Alpha Centauri is 4.22 light years from Earth. A single light is around six trillion miles. If you intend on coming back you’d have to square that distance. That’s going to be a lot longer, either way then just 7 years.
As I said, running the numbers at web calculators for just this purpose, and you come up with 7 years (round trip) for the traveler and 15 for those back home. The operational presumption is 1-G constant acceleration to about 90% ‘c’. This takes 1 year (for the traveler, I believe). Thus, accelerate 1 year, decelerate 1 year, visit AC, accelerate 1 year, decelerate 1 year, back home and visit the remaining relatives that aged about double what you, as traveler, have aged.

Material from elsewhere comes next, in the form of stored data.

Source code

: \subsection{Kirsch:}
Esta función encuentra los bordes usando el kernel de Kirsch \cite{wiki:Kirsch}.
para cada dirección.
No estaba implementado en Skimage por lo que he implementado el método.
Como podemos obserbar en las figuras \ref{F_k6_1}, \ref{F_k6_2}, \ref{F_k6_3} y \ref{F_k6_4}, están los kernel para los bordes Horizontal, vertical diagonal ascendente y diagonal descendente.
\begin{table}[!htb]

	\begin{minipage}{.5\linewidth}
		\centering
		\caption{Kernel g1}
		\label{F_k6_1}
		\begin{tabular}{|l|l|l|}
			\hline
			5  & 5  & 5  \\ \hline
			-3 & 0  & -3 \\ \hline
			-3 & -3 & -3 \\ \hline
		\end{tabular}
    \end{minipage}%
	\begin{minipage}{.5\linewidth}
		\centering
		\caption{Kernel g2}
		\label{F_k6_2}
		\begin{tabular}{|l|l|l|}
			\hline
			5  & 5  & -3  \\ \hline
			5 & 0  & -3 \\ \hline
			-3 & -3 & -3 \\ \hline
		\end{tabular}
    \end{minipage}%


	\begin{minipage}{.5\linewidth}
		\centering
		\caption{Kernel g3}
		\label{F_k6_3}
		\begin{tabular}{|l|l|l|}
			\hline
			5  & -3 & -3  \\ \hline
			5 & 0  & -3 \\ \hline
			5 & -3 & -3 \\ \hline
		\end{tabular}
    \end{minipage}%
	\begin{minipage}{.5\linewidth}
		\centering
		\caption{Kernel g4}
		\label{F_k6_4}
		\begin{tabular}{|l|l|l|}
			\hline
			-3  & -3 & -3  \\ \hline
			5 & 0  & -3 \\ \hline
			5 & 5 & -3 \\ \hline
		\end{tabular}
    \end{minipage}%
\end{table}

If you accelerate at 1g it takes less than a year to get to the speed of light (almost to the speed of light, you can't ever actually get to light speed). So, that would take 4 years to speed up and slow down coming and going, plus the additional time traveling at the speed of light to cover the distance, but minus the slow down in time that you experience when close to the speed of light. Perhaps the 7 years figure the poster cited came from a calculation of this sort. At any rate, time on the earth will not slow down and everyone here would be much more than 7 years older when you get back.
Now all we have to do is invent a spaceship that can get to 99+% of light speed.
Better hurry..... the Greenies say we're toast in around 12.